Unemployment rate at all time low, and streets filled with ants. What will happen if a slow down occurs ?


----------



## Single Malt (Nov 11, 2018)

mbd said:


> Uber is sitting in a perfect spot,
> Jobs lost due to automation, then people sign up with Uber.
> Unemployment rate at all time low, and streets filled with ants. What will happen if a slow down occurs ?


Here's Uber's problem. They raised like 8 billion with the IPO but that also cut off the endless cash infusion from investors. They burned through a billion dollars last quarter so they're running out of time. They're going to have to raise fares soon and operate in the real world.


----------



## Roadmasta (Aug 4, 2017)

Single Malt said:


> Here's Uber's problem. They raised like 8 billion with the IPO but that also cut off the endless cash infusion from investors. They burned through a billion dollars last quarter so they're running out of time. They're going to have to raise fares soon and operate in the real world.


They are testing to see how low drivers will go. Don't drive is what will put them out of business. But Stupid ants will be ants and work for nothing.


----------



## iheartuber (Oct 31, 2015)

Single Malt said:


> Here's Uber's problem. They raised like 8 billion with the IPO but that also cut off the endless cash infusion from investors. They burned through a billion dollars last quarter so they're running out of time. They're going to have to raise fares soon and operate in the real world.


I don't always agree with you @Single Malt but I do agree here.

Uber has been engaging in what I consider idiot business moves for years and they've had endless cash to find their blunders.

Here's hoping the IPO puts a fire under their butt to wise up.


----------



## Single Malt (Nov 11, 2018)

iheartuber said:


> I don't always agree with you @Single Malt but I do agree here.
> 
> Uber has been engaging in what I consider idiot business moves for years and they've had endless cash to find their blunders.
> 
> Here's hoping the IPO puts a fire under their butt to wise up.


There's really nothing Uber can do other than raise fares.
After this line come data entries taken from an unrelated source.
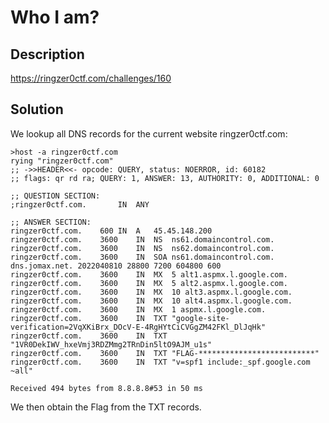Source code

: # Who I am?

## Description

https://ringzer0ctf.com/challenges/160

## Solution

We lookup all DNS records for the current website ringzer0ctf.com:

```
>host -a ringzer0ctf.com
rying "ringzer0ctf.com"
;; ->>HEADER<<- opcode: QUERY, status: NOERROR, id: 60182
;; flags: qr rd ra; QUERY: 1, ANSWER: 13, AUTHORITY: 0, ADDITIONAL: 0

;; QUESTION SECTION:
;ringzer0ctf.com.		IN	ANY

;; ANSWER SECTION:
ringzer0ctf.com.	600	IN	A	45.45.148.200
ringzer0ctf.com.	3600	IN	NS	ns61.domaincontrol.com.
ringzer0ctf.com.	3600	IN	NS	ns62.domaincontrol.com.
ringzer0ctf.com.	3600	IN	SOA	ns61.domaincontrol.com. dns.jomax.net. 2022040810 28800 7200 604800 600
ringzer0ctf.com.	3600	IN	MX	5 alt1.aspmx.l.google.com.
ringzer0ctf.com.	3600	IN	MX	5 alt2.aspmx.l.google.com.
ringzer0ctf.com.	3600	IN	MX	10 alt3.aspmx.l.google.com.
ringzer0ctf.com.	3600	IN	MX	10 alt4.aspmx.l.google.com.
ringzer0ctf.com.	3600	IN	MX	1 aspmx.l.google.com.
ringzer0ctf.com.	3600	IN	TXT	"google-site-verification=2VqXKiBrx_DOcV-E-4RgHYtCiCVGgZM42FKl_DlJqHk"
ringzer0ctf.com.	3600	IN	TXT	"1VR0DekIWV_hxeVmj3RDZMmg2TRnDin5ltO9AJM_u1s"
ringzer0ctf.com.	3600	IN	TXT	"FLAG-**************************"
ringzer0ctf.com.	3600	IN	TXT	"v=spf1 include:_spf.google.com ~all"

Received 494 bytes from 8.8.8.8#53 in 50 ms
```

We then obtain the Flag from the TXT records.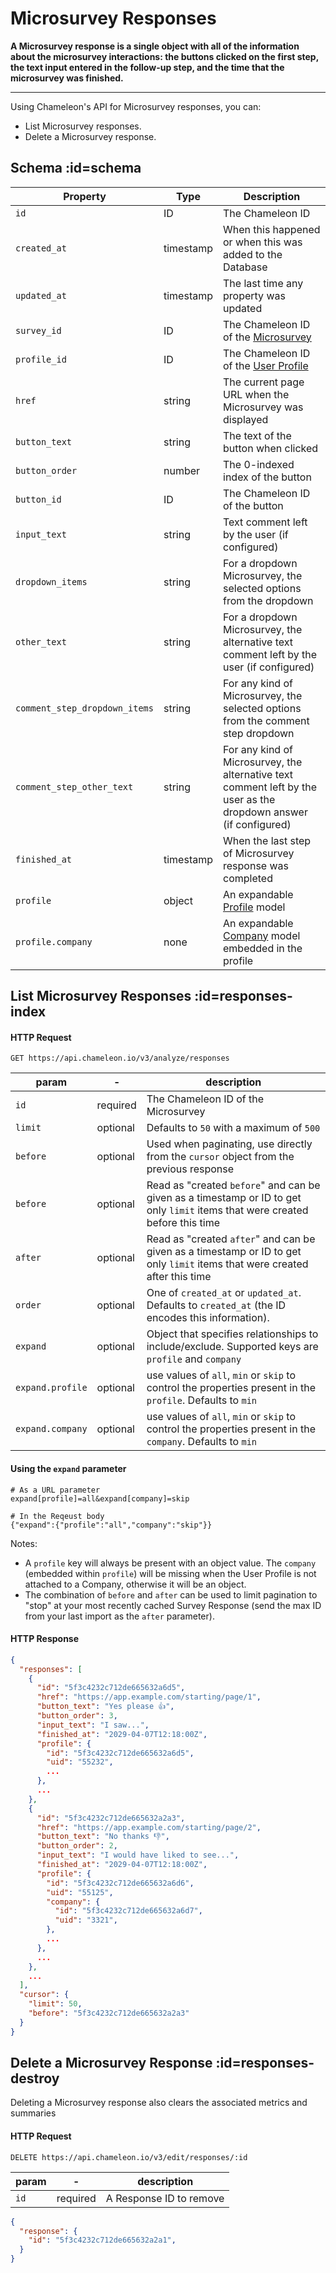 # Microsurvey Responses

**A Microsurvey response is a single object with all of the information about the microsurvey interactions: the buttons clicked on the first step, the text input entered in the follow-up step, and the time that the microsurvey was finished.**

------

Using Chameleon's API for Microsurvey responses, you can:

- List Microsurvey responses.
- Delete a Microsurvey response.


## Schema :id=schema

| Property | Type | Description |
| --- | --- | --- |
| `id` | ID | The Chameleon ID |
| `created_at` | timestamp | When this happened or when this was added to the Database |
| `updated_at` | timestamp | The last time any property was updated |
| `survey_id` | ID | The Chameleon ID of the [Microsurvey](apis/surveys.md?id=schema) |
| `profile_id` | ID | The Chameleon ID of the [User Profile](apis/profiles.md?id=schema) |
| `href` | string | The current page URL when the Microsurvey was displayed |
| `button_text` | string | The text of the button when clicked |
| `button_order` | number | The 0-indexed index of the button |
| `button_id` | ID | The Chameleon ID of the button |
| `input_text` | string | Text comment left by the user (if configured) |
| `dropdown_items` | string | For a dropdown Microsurvey, the selected options from the dropdown |
| `other_text` | string | For a dropdown Microsurvey, the alternative text comment left by the user (if configured) |
| `comment_step_dropdown_items` | string | For any kind of Microsurvey, the selected options from the comment step dropdown |
| `comment_step_other_text` | string | For any kind of Microsurvey, the alternative text comment left by the user as the dropdown answer (if configured) |
| `finished_at` | timestamp | When the last step of Microsurvey response was completed |
| `profile` | object | An expandable [Profile](apis/profiles.md) model |
| `profile.company` | none | An expandable [Company](apis/companies.md) model embedded in the profile |

## List Microsurvey Responses :id=responses-index

#### HTTP Request

```
GET https://api.chameleon.io/v3/analyze/responses
```

| param          | -        | description                                                  |
| -------------- | -------- | ------------------------------------------------------------ |
| `id`             | required | The Chameleon ID of the Microsurvey                          |
| `limit`          | optional | Defaults to `50` with a maximum of `500`                     |
| `before`         | optional | Used when paginating, use directly from the `cursor` object from the previous response |
| `before`         | optional | Read as "created `before`" and can be given as a timestamp or ID to get only `limit` items that were created before this time |
| `after`          | optional | Read as "created `after`" and can be given as a timestamp or ID to get only `limit` items that were created after this time |
| `order`          | optional | One of `created_at` or `updated_at`. Defaults to `created_at` (the ID encodes this information). |
| `expand`         | optional | Object that specifies relationships to include/exclude. Supported keys are `profile` and `company`      |
| `expand.profile` | optional | use values of `all`, `min` or `skip` to control the properties present in the `profile`. Defaults to `min` |
| `expand.company` | optional | use values of `all`, `min` or `skip` to control the properties present in the `company`. Defaults to `min` |

#### Using the `expand` parameter

```
# As a URL parameter
expand[profile]=all&expand[company]=skip

# In the Reqeust body
{"expand":{"profile":"all","company":"skip"}}
```

Notes:
- A `profile` key will always be present with an object value. The `company` (embedded within `profile`) will be missing when the User Profile is not attached to a Company, otherwise it will be an object.
- The combination of `before` and `after` can be used to limit pagination to "stop" at your most recently cached Survey Response (send the max ID from your last import as the `after` parameter).


#### HTTP Response

```json
{
  "responses": [
    {
      "id": "5f3c4232c712de665632a6d5",
      "href": "https://app.example.com/starting/page/1",
      "button_text": "Yes please 👍",
      "button_order": 3,
      "input_text": "I saw...",
      "finished_at": "2029-04-07T12:18:00Z",
      "profile": {
        "id": "5f3c4232c712de665632a6d5",
        "uid": "55232",
        ...
      },
      ...
    },
    {
      "id": "5f3c4232c712de665632a2a3",
      "href": "https://app.example.com/starting/page/2",
      "button_text": "No thanks 👎",
      "button_order": 2,
      "input_text": "I would have liked to see...",
      "finished_at": "2029-04-07T12:18:00Z",
      "profile": {
        "id": "5f3c4232c712de665632a6d6",
        "uid": "55125",
        "company": {
          "id": "5f3c4232c712de665632a6d7",
          "uid": "3321",
        },
        ...
      },
      ...
    },
    ...
  ],
  "cursor": {
    "limit": 50,
    "before": "5f3c4232c712de665632a2a3"
  }
}
```

## Delete a Microsurvey Response :id=responses-destroy

Deleting a Microsurvey response also clears the associated metrics and summaries

#### HTTP Request

```
DELETE https://api.chameleon.io/v3/edit/responses/:id
```

| param | -        | description             |
| ----- | -------- | ----------------------- |
| `id`    | required | A Response ID to remove |

```json
{
  "response": {
    "id": "5f3c4232c712de665632a2a1",
  }
}
```
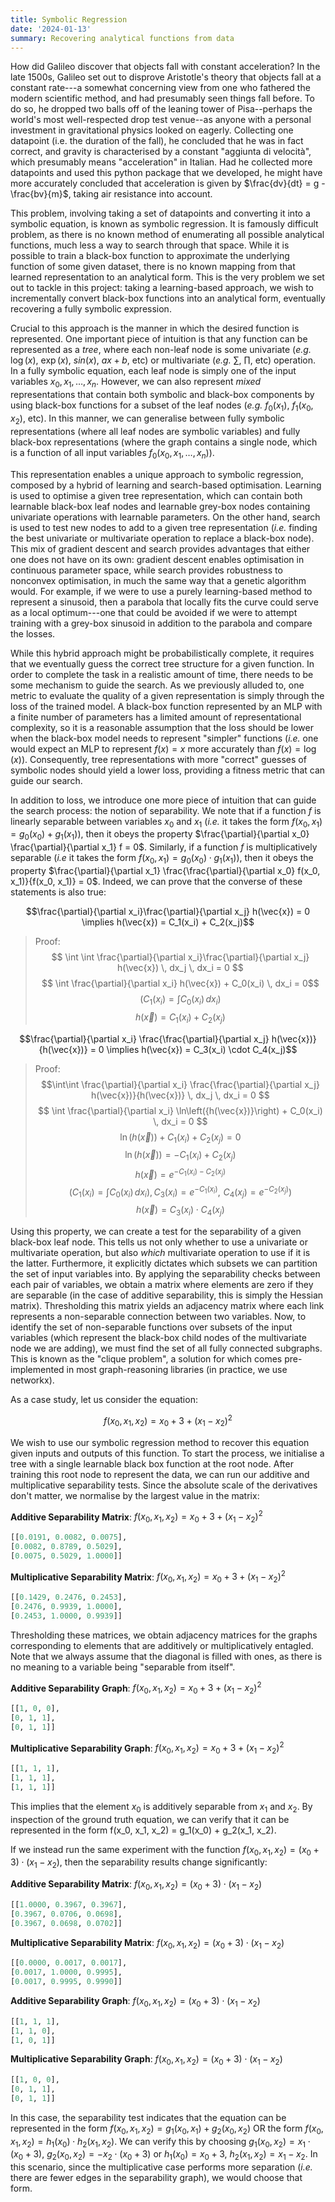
 ```yaml
---
title: Symbolic Regression
date: '2024-01-13'
summary: Recovering analytical functions from data
---
```


How did Galileo discover that objects fall with constant acceleration? In the late 1500s, Galileo set out to disprove Aristotle's theory that objects fall at a constant rate---a somewhat concerning view from one who fathered the modern scientific method, and had presumably seen things fall before. To do so, he dropped two balls off of the leaning tower of Pisa--perhaps the world's most well-respected drop test venue--as anyone with a personal investment in gravitational physics looked on eagerly. Collecting one datapoint (i.e. the duration of the fall), he concluded that he was in fact correct, and gravity is characterised by a constant 
"aggiunta di velocità", which presumably means "acceleration" in Italian. Had he collected more datapoints and used this python package that we developed, he might have more accurately concluded that acceleration is given by $\frac{dv}{dt} = g - \frac{bv}{m}$, taking air resistance into account.

This problem, involving taking a set of datapoints and converting it into a symbolic equation, is known as symbolic regression. It is famously difficult problem, as there is no known method of enumerating all possible analytical functions, much less a way to search through that space. While it is possible to train a black-box function to approximate the underlying function of some given dataset, there is no known mapping from that learned representation to an analytical form. This is the very problem we set out to tackle in this project: taking a learning-based approach, we wish to incrementally convert black-box functions into an analytical form, eventually recovering a fully symbolic expression.

Crucial to this approach is the manner in which the desired function is represented. One important piece of intuition is that any function can be represented as a *tree*, where each non-leaf node is some univariate (*e.g.* $\log(x)$, $\exp(x)$, $sin(x)$, $ax+b$, etc) or multivariate (*e.g.* $\sum$, $\prod$, etc) operation. In a fully symbolic equation, each leaf node is simply one of the input variables $x_0, x_1, \ldots, x_n$. However, we can also represent *mixed* representations that contain both symbolic and black-box components by using black-box functions for a subset of the leaf nodes (*e.g.* $f_0(x_1)$, $f_1(x_0, x_2)$, etc). In this manner, we can generalise between fully symbolic representations (where all leaf nodes are symbolic variables) and fully black-box representations (where the graph contains a single node, which is a function of all input variables $f_0(x_0, x_1, \ldots, x_n)$).

This representation enables a unique approach to symbolic regression, composed by a hybrid of learning and search-based optimisation. Learning is used to optimise a given tree representation, which can contain both learnable black-box leaf nodes and learnable grey-box nodes containing univariate operations with learnable parameters. On the other hand, search is used to test new nodes to add to a given tree representation (*i.e.* finding the best univariate or multivariate operation to replace a black-box node). This mix of gradient descent and search provides advantages that either one does not have on its own: gradient descent enables optimisation in continuous parameter space, while search provides robustness to nonconvex optimisation, in much the same way that a genetic algorithm would. For example, if we were to use a purely learning-based method to represent a sinusoid, then a parabola that locally fits the curve could serve as a local optimum---one that could be avoided if we were to attempt training with a grey-box sinusoid in addition to the parabola and compare the losses.

While this hybrid approach might be probabilistically complete, it requires that we eventually guess the correct tree structure for a given function. In order to complete the task in a realistic amount of time, there needs to be some mechanism to guide the search. As we previously alluded to, one metric to evaluate the quality of a given representation is simply through the loss of the trained model. A black-box function represented by an MLP with a finite number of parameters has a limited amount of representational complexity, so it is a reasonable assumption that the loss should be lower when the black-box model needs to represent "simpler" functions (*i.e.* one would expect an MLP to represent $f(x)=x$ more accurately than $f(x)=\log(x)$). Consequently, tree representations with more "correct" guesses of symbolic nodes should yield a lower loss, providing a fitness metric that can guide our search.

In addition to loss, we introduce one more piece of intuition that can guide the search process: the notion of separability. We note that if a function $f$ is linearly separable between variables $x_0$ and $x_1$ (*i.e.* it takes the form $f(x_0, x_1) = g_0(x_0) + g_1(x_1)$), then it obeys the property $\frac{\partial}{\partial x_0} \frac{\partial}{\partial x_1} f = 0$. Similarly, if a function $f$ is multiplicatively separable (*i.e* it takes the form $f(x_0, x_1) = g_0(x_0) \cdot g_1(x_1)$), then it obeys the property $\frac{\partial}{\partial x_1} \frac{\frac{\partial}{\partial x_0} f(x_0, x_1)}{f(x_0, x_1)} = 0$. Indeed, we can prove that the converse of these statements is also true:

$$\frac{\partial}{\partial x_i}\frac{\partial}{\partial x_j} h(\vec{x}) = 0 \implies h(\vec{x}) = C_1(x_i) + C_2(x_j)$$

> Proof:
$$ \int \int \frac{\partial}{\partial x_i}\frac{\partial}{\partial x_j} h(\vec{x}) \, dx_j \, dx_i = 0 $$
$$ \int \frac{\partial}{\partial x_i} h(\vec{x}) + C_0(x_i) \, dx_i = 0$$
$$ \left( C_1(x_i) = \int C_0(x_i) \, dx_i \right) $$
$$ h(\vec{x}) = C_1(x_i) + C_2(x_j) $$

$$\frac{\partial}{\partial x_i} \frac{\frac{\partial}{\partial x_j} h(\vec{x})}{h(\vec{x})} = 0 \implies h(\vec{x}) = C_3(x_i) \cdot C_4(x_j)$$

> Proof:
$$\int\int \frac{\partial}{\partial x_i} \frac{\frac{\partial}{\partial x_j} h(\vec{x})}{h(\vec{x})} \, dx_j \, dx_i = 0 $$
$$ \int \frac{\partial}{\partial x_i} \ln\left({h(\vec{x})}\right) + C_0(x_i) \, dx_i = 0 $$ 
$$ \ln\left({h(\vec{x})}\right) + C_1(x_i) + C_2(x_j) = 0 $$
$$ \ln(h(\vec{x})) = -C_1(x_i) + C_2(x_j)$$
$$ h(\vec{x}) = e^{-C_1(x_i) - C_2(x_j)} $$
$$ \left( C_1(x_i) = \int C_0(x_i) \, dx_i), \, C_3(x_i) = e^{-C_1(x_i)}, \,\, C_4(x_j) = e^{-C_2(x_j)} \right) $$
$$ h(\vec{x}) = C_3(x_i) \cdot C_4(x_j) $$

Using this property, we can create a test for the separability of a given black-box leaf node. This tells us not only whether to use a univariate or multivariate operation, but also *which* multivariate operation to use if it is the latter. Furthermore, it explicitly dictates which subsets we can partition the set of input variables into. By applying the separability checks between each pair of variables, we obtain a matrix where elements are zero if they are separable (in the case of additive separability, this is simply the Hessian matrix). Thresholding this matrix yields an adjacency matrix where each link represents a non-separable connection between two variables. Now, to identify the set of non-separable functions over subsets of the input variables (which represent the black-box child nodes of the multivariate node we are adding), we must find the set of all fully connected subgraphs. This is known as the "clique problem", a solution for which comes pre-implemented in most graph-reasoning libraries (in practice, we use networkx).

As a case study, let us consider the equation:

$$ f(x_0, x_1, x_2) = x_0 + 3 + (x_1 - x_2)^2$$

We wish to use our symbolic regression method to recover this equation given inputs and outputs of this function. To start the process, we initialise a tree with a single learnable black box function at the root node. After training this root node to represent the data, we can run our additive and multiplicative separability tests. Since the absolute scale of the derivatives don't matter, we normalise by the largest value in the matrix:

**Additive Separability Matrix**: $f(x_0, x_1, x_2) = x_0 + 3 + (x_1 - x_2)^2$
```python
[[0.0191, 0.0082, 0.0075],
[0.0082, 0.8789, 0.5029],
[0.0075, 0.5029, 1.0000]]
```

**Multiplicative Separability Matrix**: $f(x_0, x_1, x_2) = x_0 + 3 + (x_1 - x_2)^2$
```python
[[0.1429, 0.2476, 0.2453],
[0.2476, 0.9939, 1.0000],
[0.2453, 1.0000, 0.9939]]
```

Thresholding these matrices, we obtain adjacency matrices for the graphs corresponding to elements that are additively or multiplicatively entagled. Note that we always assume that the diagonal is filled with ones, as there is no meaning to a variable being "separable from itself".

**Additive Separability Graph**: $f(x_0, x_1, x_2) = x_0 + 3 + (x_1 - x_2)^2$
```python
[[1, 0, 0],
[0, 1, 1],
[0, 1, 1]]
```

**Multiplicative Separability Graph**: $f(x_0, x_1, x_2) = x_0 + 3 + (x_1 - x_2)^2$
```python
[[1, 1, 1],
[1, 1, 1],
[1, 1, 1]]
```

This implies that the element $x_0$ is additively separable from $x_1$ and $x_2$. By inspection of the ground truth equation, we can verify that it can be represented in the form f(x_0, x_1, x_2) = g_1(x_0) + g_2(x_1, x_2). 

If we instead run the same experiment with the function $f(x_0, x_1, x_2) = (x_0 + 3) \cdot (x_1 - x_2)$, then the separability results change significantly:

**Additive Separability Matrix**: $f(x_0, x_1, x_2) = (x_0 + 3) \cdot (x_1 - x_2)$
```python
[[1.0000, 0.3967, 0.3967],
[0.3967, 0.0706, 0.0698],
[0.3967, 0.0698, 0.0702]]
```

**Multiplicative Separability Matrix**: $f(x_0, x_1, x_2) = (x_0 + 3) \cdot (x_1 - x_2)$
```python
[[0.0000, 0.0017, 0.0017],
[0.0017, 1.0000, 0.9995],
[0.0017, 0.9995, 0.9990]]
```

**Additive Separability Graph**: $f(x_0, x_1, x_2) = (x_0 + 3) \cdot (x_1 - x_2)$
```python
[[1, 1, 1],
[1, 1, 0],
[1, 0, 1]]
```

**Multiplicative Separability Graph**: $f(x_0, x_1, x_2) = (x_0 + 3) \cdot (x_1 - x_2)$
```python
[[1, 0, 0],
[0, 1, 1],
[0, 1, 1]]
```

In this case, the separability test indicates that the equation can be represented in the form $f(x_0, x_1, x_2) = g_1(x_0, x_1) + g_2(x_0, x_2)$ OR the form $f(x_0, x_1, x_2) = h_1(x_0) \cdot h_2(x_1, x_2)$. We can verify this by choosing $g_1(x_0,x_2)=x_1 \cdot (x_0 + 3)$, $g_2(x_0,x_2)=-x_2 \cdot (x_0 + 3)$ or $h_1(x_0)=x_0+3$, $h_2(x_1, x_2) = x_1-x_2$. In this scenario, since the multiplicative case performs more separation (*i.e.* there are fewer edges in the separability graph), we would choose that form.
But they'll lose a lot of customers by rasing fares and a flood of new competitors will enter the market. But the initial investors already parachuted out with the IPO so don't really care anymore.


----------



## uberdriverfornow (Jan 10, 2016)

Single Malt said:


> There's really nothing Uber can do other than raise fares. But they'll lose a lot of customers by rasing fares and a flood of new competitors will enter the market. But the initial investors already parachuted out with the IPO so don't really care anymore.


initial investors cant cash out for 60 days...try again

60 days after ipo you will see the real crash

uber willl never be profitable blowing billions each year on sdc nonsense


----------



## goneubering (Aug 17, 2017)

uberdriverfornow said:


> initial investors cant cash out for 60 days...try again
> 
> 60 days after ipo you will see the real crash
> 
> uber willl never be profitable blowing billions each year on sdc nonsense


I think they will eventually sell their weak SDC business or shut it down.


----------